§ **Exercise instructions**: In the records below, some lines contain the word "Iniciar". Copy each of them.

=== Exercise input ===

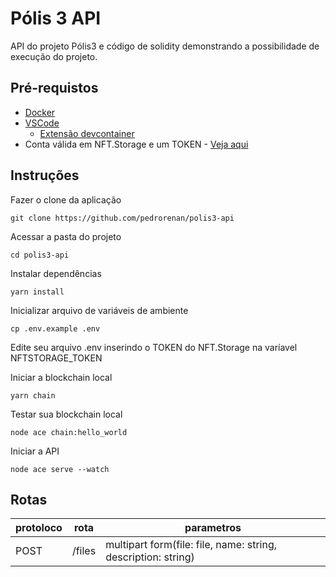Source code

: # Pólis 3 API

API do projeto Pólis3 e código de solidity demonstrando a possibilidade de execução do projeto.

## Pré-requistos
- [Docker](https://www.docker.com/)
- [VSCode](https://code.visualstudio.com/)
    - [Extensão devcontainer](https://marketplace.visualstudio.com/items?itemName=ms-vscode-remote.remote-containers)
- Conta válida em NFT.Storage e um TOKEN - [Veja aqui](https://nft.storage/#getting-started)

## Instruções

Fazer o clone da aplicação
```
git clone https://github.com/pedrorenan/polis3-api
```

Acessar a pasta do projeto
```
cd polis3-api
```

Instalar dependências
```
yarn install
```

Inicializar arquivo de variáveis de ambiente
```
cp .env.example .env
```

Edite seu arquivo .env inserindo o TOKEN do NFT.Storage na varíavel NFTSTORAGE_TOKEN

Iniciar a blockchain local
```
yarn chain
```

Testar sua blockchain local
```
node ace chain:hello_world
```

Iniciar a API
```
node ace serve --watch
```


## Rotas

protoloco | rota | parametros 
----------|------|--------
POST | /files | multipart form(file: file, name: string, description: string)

===
=== Exercise input ===

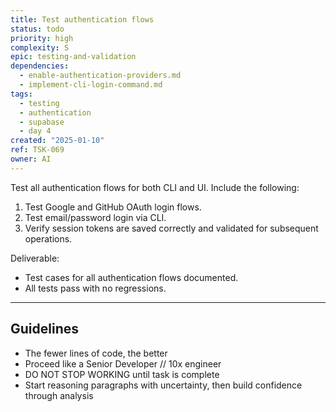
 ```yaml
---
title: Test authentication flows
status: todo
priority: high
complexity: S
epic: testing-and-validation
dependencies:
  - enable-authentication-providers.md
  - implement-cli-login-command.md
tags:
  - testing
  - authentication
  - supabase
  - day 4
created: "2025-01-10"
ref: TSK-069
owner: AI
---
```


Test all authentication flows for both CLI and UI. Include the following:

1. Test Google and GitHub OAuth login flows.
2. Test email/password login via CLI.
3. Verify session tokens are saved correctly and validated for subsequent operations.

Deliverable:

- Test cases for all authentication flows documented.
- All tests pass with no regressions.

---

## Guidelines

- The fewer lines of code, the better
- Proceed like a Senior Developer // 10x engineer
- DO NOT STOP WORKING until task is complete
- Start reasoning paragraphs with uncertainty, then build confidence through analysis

===
=== Exercise input ===

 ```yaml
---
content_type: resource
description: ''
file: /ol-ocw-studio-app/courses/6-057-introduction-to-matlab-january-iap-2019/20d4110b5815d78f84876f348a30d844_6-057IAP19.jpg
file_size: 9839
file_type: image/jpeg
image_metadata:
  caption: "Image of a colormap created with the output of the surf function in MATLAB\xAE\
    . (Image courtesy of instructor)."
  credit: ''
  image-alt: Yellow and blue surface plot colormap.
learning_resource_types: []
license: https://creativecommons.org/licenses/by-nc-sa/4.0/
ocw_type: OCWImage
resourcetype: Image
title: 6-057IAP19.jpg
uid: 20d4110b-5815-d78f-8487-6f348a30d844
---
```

===

§ **Result of the task**:
Iniciar a blockchain local
Iniciar a API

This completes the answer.